If I were forced to write a one line tl;dr of the “Economic Balancing” part, it would be

Let’s have better reward schemes for white hats to do vulnerability research!

Besides oversimplification, what am I missing?

Then, on the Authenticity Assessment-part, reproducibility seems to be the silver bullet—at least for “bad habits” of the fast-paced service providers, i.e., repetition of the same exploitation pattern. (Btw, maybe this is related to the idea of holding service providers “accountable” or making their behavior auditable via public, suitably anonymized data about their user interactions, right?) Now, decentralized Arthur should be able to audit/oversee at cost covered by the reward scheme while it should also be relatively cheap for service providers to be open to audits/oversight.

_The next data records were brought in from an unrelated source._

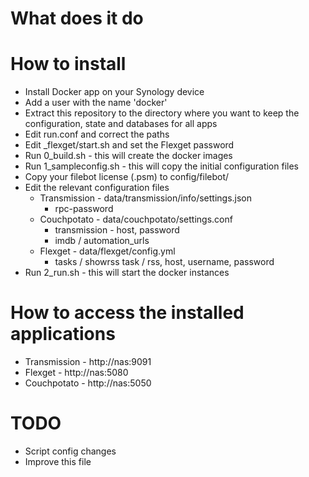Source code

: # What does it do

# How to install

- Install Docker app on your Synology device
- Add a user with the name 'docker'
- Extract this repository to the directory where you want to keep the configuration, state and databases for all apps
- Edit run.conf and correct the paths
- Edit _flexget/start.sh and set the Flexget password
- Run 0_build.sh - this will create the docker images
- Run 1_sampleconfig.sh - this will copy the initial configuration files
- Copy your filebot license (.psm) to config/filebot/
- Edit the relevant configuration files
  - Transmission - data/transmission/info/settings.json
    - rpc-password
  - Couchpotato - data/couchpotato/settings.conf
    - transmission - host, password
    - imdb / automation_urls
  - Flexget - data/flexget/config.yml
    - tasks / showrss task / rss, host, username, password
- Run 2_run.sh - this will start the docker instances

# How to access the installed applications

- Transmission - http://nas:9091
- Flexget - http://nas:5080
- Couchpotato - http://nas:5050 

# TODO

- Script config changes
- Improve this file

However, maybe I need to read up on what High-Frequency Service Regulation is actually. Or can you point me to a readers digest version?

Ideally we would like the “white hat” part to be superfluous. That incentives be such that all profit maximizing actors to publicize the vulnerabilities instead of using them, irrespective of their legal preferences.

Otherwise yes, the security of the network is a public good and we would like to structure the game so contributing to it is optimal. I do not think there is much practical work in the permisionless setting on this; many project use some form of hand picked committee gets to decide ex-post how severe a vulnerability was and it’s reward. Bringing this in protocol, and designing the protocol so that this is possible, is extremely greenfield research.

The legislative-judiciary control system has a much easier objective to some degree, since it is both permissioned, and trying to regulate a narrow domain. Supporting permissionless general applications, requires thinking through which guarantees can be made (this will be different than in the permissioned setting) and which ones cannot (and thus protocol and app incentive designs needs to take into account ). To illustrate, in tradfi often there is a requirement of matching a “global” best-offer price in execution as known at a central venue, and the regulator can ex-post examine if this held or not. In the permissionless setting the speed of light and the distribution of nodes means one cannot defined a central venue, and best-prices that can be observed are inherently “local”, so for example this kind of regulation needs at least some adaptation.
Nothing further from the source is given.